▶ _ASSIGNMENT_
Reproduce, please, only the lines from the first line below to the line containing "- Instantiates pool", inclusive.

▶ _SUPPLIED MATERIAL_
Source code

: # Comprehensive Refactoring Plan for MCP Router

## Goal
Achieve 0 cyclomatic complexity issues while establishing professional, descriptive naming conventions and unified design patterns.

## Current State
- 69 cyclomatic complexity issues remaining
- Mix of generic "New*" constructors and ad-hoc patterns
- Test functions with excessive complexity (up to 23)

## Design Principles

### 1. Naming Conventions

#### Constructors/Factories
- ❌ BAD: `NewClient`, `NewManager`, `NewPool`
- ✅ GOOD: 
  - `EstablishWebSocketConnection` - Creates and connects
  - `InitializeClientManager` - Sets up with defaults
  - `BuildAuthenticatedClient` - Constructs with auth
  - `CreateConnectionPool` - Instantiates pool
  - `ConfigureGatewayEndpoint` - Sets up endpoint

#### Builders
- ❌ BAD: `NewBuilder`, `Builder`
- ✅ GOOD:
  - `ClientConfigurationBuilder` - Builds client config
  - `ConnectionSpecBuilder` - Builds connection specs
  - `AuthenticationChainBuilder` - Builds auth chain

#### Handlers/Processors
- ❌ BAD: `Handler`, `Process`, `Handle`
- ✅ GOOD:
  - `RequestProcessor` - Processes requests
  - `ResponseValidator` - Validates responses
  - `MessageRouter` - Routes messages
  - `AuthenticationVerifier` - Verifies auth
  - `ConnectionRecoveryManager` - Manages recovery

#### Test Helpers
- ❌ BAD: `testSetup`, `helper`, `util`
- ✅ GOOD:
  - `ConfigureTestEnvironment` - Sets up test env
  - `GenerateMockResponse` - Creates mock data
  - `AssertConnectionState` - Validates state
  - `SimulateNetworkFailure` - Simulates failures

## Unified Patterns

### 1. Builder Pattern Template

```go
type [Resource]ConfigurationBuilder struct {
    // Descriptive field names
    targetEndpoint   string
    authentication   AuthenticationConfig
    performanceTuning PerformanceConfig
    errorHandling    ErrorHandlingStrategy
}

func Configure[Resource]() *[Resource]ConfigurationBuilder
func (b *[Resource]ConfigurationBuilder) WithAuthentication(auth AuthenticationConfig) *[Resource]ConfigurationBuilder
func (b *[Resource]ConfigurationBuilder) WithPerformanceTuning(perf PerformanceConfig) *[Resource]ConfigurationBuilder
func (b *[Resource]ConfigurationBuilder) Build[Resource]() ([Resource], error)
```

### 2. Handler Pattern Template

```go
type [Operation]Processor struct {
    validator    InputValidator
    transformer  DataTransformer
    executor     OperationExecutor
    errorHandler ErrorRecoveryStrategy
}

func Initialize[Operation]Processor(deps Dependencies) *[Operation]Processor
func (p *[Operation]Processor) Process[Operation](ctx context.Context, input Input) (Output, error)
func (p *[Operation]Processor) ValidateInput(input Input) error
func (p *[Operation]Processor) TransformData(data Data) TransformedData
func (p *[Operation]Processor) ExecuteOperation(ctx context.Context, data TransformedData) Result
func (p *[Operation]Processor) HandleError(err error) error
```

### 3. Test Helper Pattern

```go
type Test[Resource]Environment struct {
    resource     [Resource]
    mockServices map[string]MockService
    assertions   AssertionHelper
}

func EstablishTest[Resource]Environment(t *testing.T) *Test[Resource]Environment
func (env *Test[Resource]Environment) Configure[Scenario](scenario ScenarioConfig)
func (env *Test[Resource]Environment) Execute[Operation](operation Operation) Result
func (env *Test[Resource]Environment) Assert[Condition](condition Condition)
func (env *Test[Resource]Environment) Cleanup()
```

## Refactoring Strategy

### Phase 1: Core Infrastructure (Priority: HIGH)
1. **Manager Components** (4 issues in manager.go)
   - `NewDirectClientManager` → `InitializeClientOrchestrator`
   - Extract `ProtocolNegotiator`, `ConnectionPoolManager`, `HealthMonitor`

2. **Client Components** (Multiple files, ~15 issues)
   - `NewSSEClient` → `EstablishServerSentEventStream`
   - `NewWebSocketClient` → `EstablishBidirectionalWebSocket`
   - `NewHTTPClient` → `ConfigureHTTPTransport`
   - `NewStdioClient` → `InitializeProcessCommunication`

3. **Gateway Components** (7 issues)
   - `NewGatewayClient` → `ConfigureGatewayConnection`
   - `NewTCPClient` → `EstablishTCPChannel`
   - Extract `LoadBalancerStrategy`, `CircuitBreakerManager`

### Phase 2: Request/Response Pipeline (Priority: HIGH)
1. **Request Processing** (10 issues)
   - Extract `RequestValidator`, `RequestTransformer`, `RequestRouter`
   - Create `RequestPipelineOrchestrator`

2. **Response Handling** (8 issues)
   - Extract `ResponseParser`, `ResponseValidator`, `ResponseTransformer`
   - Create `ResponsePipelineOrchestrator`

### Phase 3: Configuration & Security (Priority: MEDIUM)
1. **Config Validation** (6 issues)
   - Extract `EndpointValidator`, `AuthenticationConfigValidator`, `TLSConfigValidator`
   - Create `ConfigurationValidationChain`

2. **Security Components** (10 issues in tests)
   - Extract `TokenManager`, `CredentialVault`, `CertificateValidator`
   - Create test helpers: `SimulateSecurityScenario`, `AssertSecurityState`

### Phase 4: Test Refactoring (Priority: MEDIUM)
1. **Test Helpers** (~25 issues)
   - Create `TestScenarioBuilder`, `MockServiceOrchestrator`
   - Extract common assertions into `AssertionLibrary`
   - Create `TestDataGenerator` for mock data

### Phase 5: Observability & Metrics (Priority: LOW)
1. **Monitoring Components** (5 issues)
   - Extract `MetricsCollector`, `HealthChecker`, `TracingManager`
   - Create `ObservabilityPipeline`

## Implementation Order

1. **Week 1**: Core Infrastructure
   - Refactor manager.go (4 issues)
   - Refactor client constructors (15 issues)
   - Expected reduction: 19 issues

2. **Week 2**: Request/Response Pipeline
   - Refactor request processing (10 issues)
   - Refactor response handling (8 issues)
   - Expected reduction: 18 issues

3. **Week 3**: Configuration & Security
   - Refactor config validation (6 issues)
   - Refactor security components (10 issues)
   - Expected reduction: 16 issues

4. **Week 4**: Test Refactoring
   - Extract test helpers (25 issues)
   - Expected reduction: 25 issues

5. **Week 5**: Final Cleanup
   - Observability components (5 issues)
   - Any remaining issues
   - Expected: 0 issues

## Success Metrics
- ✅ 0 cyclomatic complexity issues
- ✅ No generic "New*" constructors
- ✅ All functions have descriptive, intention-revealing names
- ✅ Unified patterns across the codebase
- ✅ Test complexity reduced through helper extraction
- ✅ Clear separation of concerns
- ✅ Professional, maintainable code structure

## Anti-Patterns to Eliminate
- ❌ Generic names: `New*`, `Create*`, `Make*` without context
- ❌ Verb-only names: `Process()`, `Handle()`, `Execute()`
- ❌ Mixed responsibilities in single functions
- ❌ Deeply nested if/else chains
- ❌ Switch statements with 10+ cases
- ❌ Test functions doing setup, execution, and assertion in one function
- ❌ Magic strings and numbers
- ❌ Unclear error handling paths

▶ _FINAL ANSWER_
Source code

: # Comprehensive Refactoring Plan for MCP Router

## Goal
Achieve 0 cyclomatic complexity issues while establishing professional, descriptive naming conventions and unified design patterns.

## Current State
- 69 cyclomatic complexity issues remaining
- Mix of generic "New*" constructors and ad-hoc patterns
- Test functions with excessive complexity (up to 23)

## Design Principles

### 1. Naming Conventions

#### Constructors/Factories
- ❌ BAD: `NewClient`, `NewManager`, `NewPool`
- ✅ GOOD: 
  - `EstablishWebSocketConnection` - Creates and connects
  - `InitializeClientManager` - Sets up with defaults
  - `BuildAuthenticatedClient` - Constructs with auth
  - `CreateConnectionPool` - Instantiates pool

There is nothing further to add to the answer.